» **YOUR TASK**: Omitting the images, transcribe the records below exactly as they stand.

Stored entries:

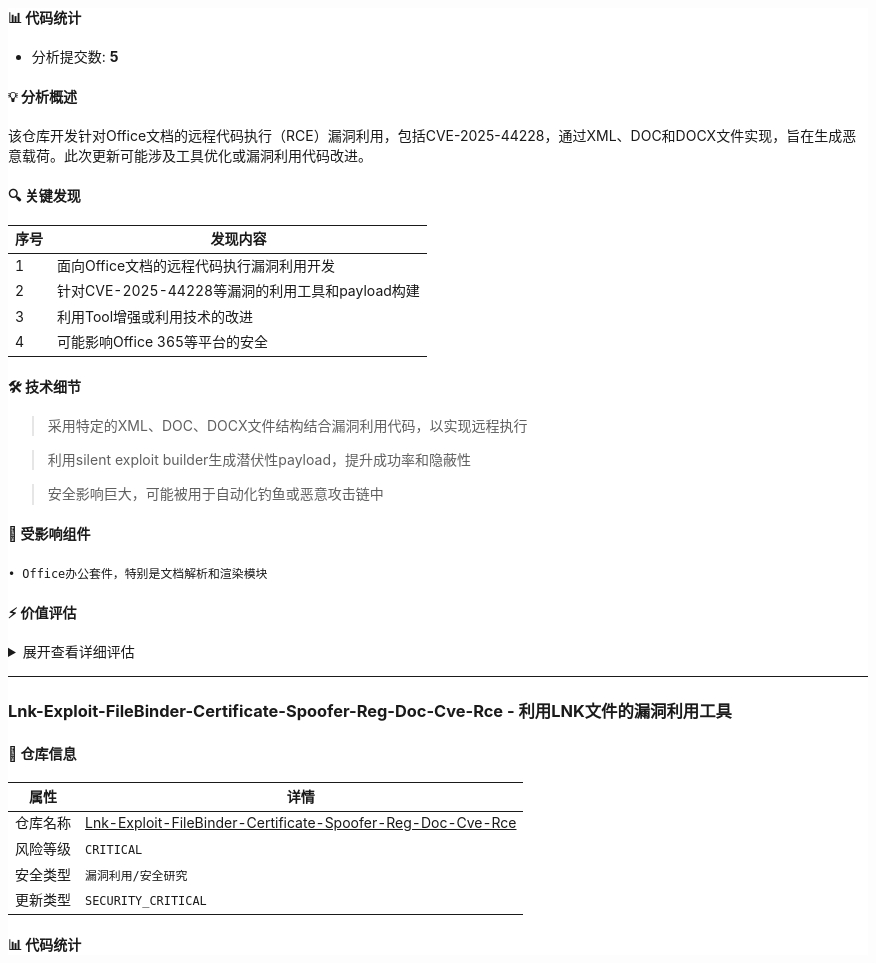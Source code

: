 #### 📊 代码统计

- 分析提交数: **5**

#### 💡 分析概述

该仓库开发针对Office文档的远程代码执行（RCE）漏洞利用，包括CVE-2025-44228，通过XML、DOC和DOCX文件实现，旨在生成恶意载荷。此次更新可能涉及工具优化或漏洞利用代码改进。

#### 🔍 关键发现

| 序号 | 发现内容 |
|------|----------|
| 1 | 面向Office文档的远程代码执行漏洞利用开发 |
| 2 | 针对CVE-2025-44228等漏洞的利用工具和payload构建 |
| 3 | 利用Tool增强或利用技术的改进 |
| 4 | 可能影响Office 365等平台的安全 |

#### 🛠️ 技术细节

> 采用特定的XML、DOC、DOCX文件结构结合漏洞利用代码，以实现远程执行

> 利用silent exploit builder生成潜伏性payload，提升成功率和隐蔽性

> 安全影响巨大，可能被用于自动化钓鱼或恶意攻击链中


#### 🎯 受影响组件

```
• Office办公套件，特别是文档解析和渲染模块
```

#### ⚡ 价值评估

<details><summary>展开查看详细评估</summary></details>

---

### Lnk-Exploit-FileBinder-Certificate-Spoofer-Reg-Doc-Cve-Rce - 利用LNK文件的漏洞利用工具

#### 📌 仓库信息

| 属性 | 详情 |
|------|------|
| 仓库名称 | [Lnk-Exploit-FileBinder-Certificate-Spoofer-Reg-Doc-Cve-Rce](https://github.com/Caztemaz/Lnk-Exploit-FileBinder-Certificate-Spoofer-Reg-Doc-Cve-Rce) |
| 风险等级 | `CRITICAL` |
| 安全类型 | `漏洞利用/安全研究` |
| 更新类型 | `SECURITY_CRITICAL` |

#### 📊 代码统计
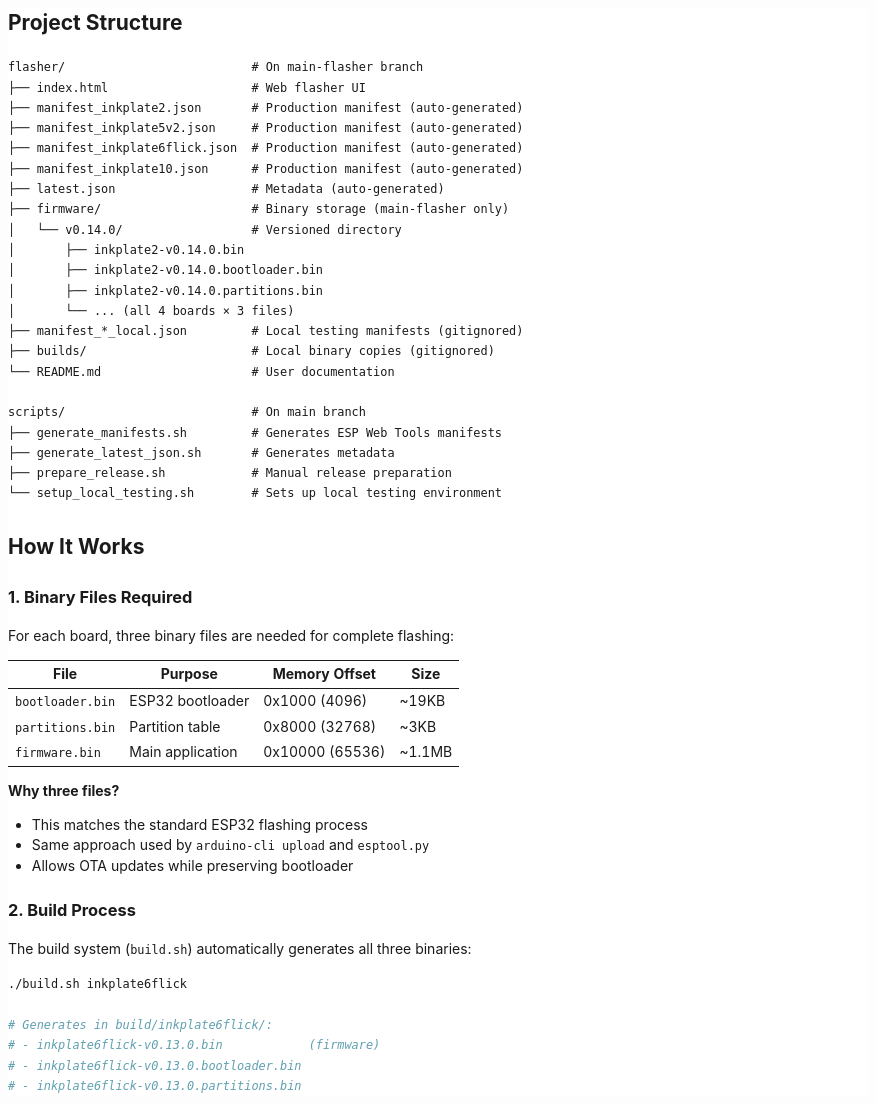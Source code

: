 ## Project Structure

```
flasher/                          # On main-flasher branch
├── index.html                    # Web flasher UI
├── manifest_inkplate2.json       # Production manifest (auto-generated)
├── manifest_inkplate5v2.json     # Production manifest (auto-generated)
├── manifest_inkplate6flick.json  # Production manifest (auto-generated)
├── manifest_inkplate10.json      # Production manifest (auto-generated)
├── latest.json                   # Metadata (auto-generated)
├── firmware/                     # Binary storage (main-flasher only)
│   └── v0.14.0/                  # Versioned directory
│       ├── inkplate2-v0.14.0.bin
│       ├── inkplate2-v0.14.0.bootloader.bin
│       ├── inkplate2-v0.14.0.partitions.bin
│       └── ... (all 4 boards × 3 files)
├── manifest_*_local.json         # Local testing manifests (gitignored)
├── builds/                       # Local binary copies (gitignored)
└── README.md                     # User documentation

scripts/                          # On main branch
├── generate_manifests.sh         # Generates ESP Web Tools manifests
├── generate_latest_json.sh       # Generates metadata
├── prepare_release.sh            # Manual release preparation
└── setup_local_testing.sh        # Sets up local testing environment
```

## How It Works

### 1. Binary Files Required

For each board, three binary files are needed for complete flashing:

| File | Purpose | Memory Offset | Size |
|------|---------|---------------|------|
| `bootloader.bin` | ESP32 bootloader | 0x1000 (4096) | ~19KB |
| `partitions.bin` | Partition table | 0x8000 (32768) | ~3KB |
| `firmware.bin` | Main application | 0x10000 (65536) | ~1.1MB |

**Why three files?**
- This matches the standard ESP32 flashing process
- Same approach used by `arduino-cli upload` and `esptool.py`
- Allows OTA updates while preserving bootloader

### 2. Build Process

The build system (`build.sh`) automatically generates all three binaries:

```bash
./build.sh inkplate6flick

# Generates in build/inkplate6flick/:
# - inkplate6flick-v0.13.0.bin            (firmware)
# - inkplate6flick-v0.13.0.bootloader.bin
# - inkplate6flick-v0.13.0.partitions.bin
```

» **EXERCISE RESPONSE**:
Source code

: #### 📊 代码统计

- 分析提交数: **5**

#### 💡 分析概述

该仓库开发针对Office文档的远程代码执行（RCE）漏洞利用，包括CVE-2025-44228，通过XML、DOC和DOCX文件实现，旨在生成恶意载荷。此次更新可能涉及工具优化或漏洞利用代码改进。

#### 🔍 关键发现

| 序号 | 发现内容 |
|------|----------|
| 1 | 面向Office文档的远程代码执行漏洞利用开发 |
| 2 | 针对CVE-2025-44228等漏洞的利用工具和payload构建 |
| 3 | 利用Tool增强或利用技术的改进 |
| 4 | 可能影响Office 365等平台的安全 |

#### 🛠️ 技术细节

> 采用特定的XML、DOC、DOCX文件结构结合漏洞利用代码，以实现远程执行

> 利用silent exploit builder生成潜伏性payload，提升成功率和隐蔽性

> 安全影响巨大，可能被用于自动化钓鱼或恶意攻击链中


#### 🎯 受影响组件

```
• Office办公套件，特别是文档解析和渲染模块
```

#### ⚡ 价值评估

<details><summary>展开查看详细评估</summary></details>

---

### Lnk-Exploit-FileBinder-Certificate-Spoofer-Reg-Doc-Cve-Rce - 利用LNK文件的漏洞利用工具

#### 📌 仓库信息

| 属性 | 详情 |
|------|------|
| 仓库名称 | [Lnk-Exploit-FileBinder-Certificate-Spoofer-Reg-Doc-Cve-Rce](https://github.com/Caztemaz/Lnk-Exploit-FileBinder-Certificate-Spoofer-Reg-Doc-Cve-Rce) |
| 风险等级 | `CRITICAL` |
| 安全类型 | `漏洞利用/安全研究` |
| 更新类型 | `SECURITY_CRITICAL` |

#### 📊 代码统计
Source code

: ## Project Structure

```
flasher/                          # On main-flasher branch
├── index.html                    # Web flasher UI
├── manifest_inkplate2.json       # Production manifest (auto-generated)
├── manifest_inkplate5v2.json     # Production manifest (auto-generated)
├── manifest_inkplate6flick.json  # Production manifest (auto-generated)
├── manifest_inkplate10.json      # Production manifest (auto-generated)
├── latest.json                   # Metadata (auto-generated)
├── firmware/                     # Binary storage (main-flasher only)
│   └── v0.14.0/                  # Versioned directory
│       ├── inkplate2-v0.14.0.bin
│       ├── inkplate2-v0.14.0.bootloader.bin
│       ├── inkplate2-v0.14.0.partitions.bin
│       └── ... (all 4 boards × 3 files)
├── manifest_*_local.json         # Local testing manifests (gitignored)
├── builds/                       # Local binary copies (gitignored)
└── README.md                     # User documentation

scripts/                          # On main branch
├── generate_manifests.sh         # Generates ESP Web Tools manifests
├── generate_latest_json.sh       # Generates metadata
├── prepare_release.sh            # Manual release preparation
└── setup_local_testing.sh        # Sets up local testing environment
```

## How It Works

### 1. Binary Files Required

For each board, three binary files are needed for complete flashing:

| File | Purpose | Memory Offset | Size |
|------|---------|---------------|------|
| `bootloader.bin` | ESP32 bootloader | 0x1000 (4096) | ~19KB |
| `partitions.bin` | Partition table | 0x8000 (32768) | ~3KB |
| `firmware.bin` | Main application | 0x10000 (65536) | ~1.1MB |

**Why three files?**
- This matches the standard ESP32 flashing process
- Same approach used by `arduino-cli upload` and `esptool.py`
- Allows OTA updates while preserving bootloader

### 2. Build Process

The build system (`build.sh`) automatically generates all three binaries:

```bash
./build.sh inkplate6flick

# Generates in build/inkplate6flick/:
# - inkplate6flick-v0.13.0.bin            (firmware)
# - inkplate6flick-v0.13.0.bootloader.bin
# - inkplate6flick-v0.13.0.partitions.bin
```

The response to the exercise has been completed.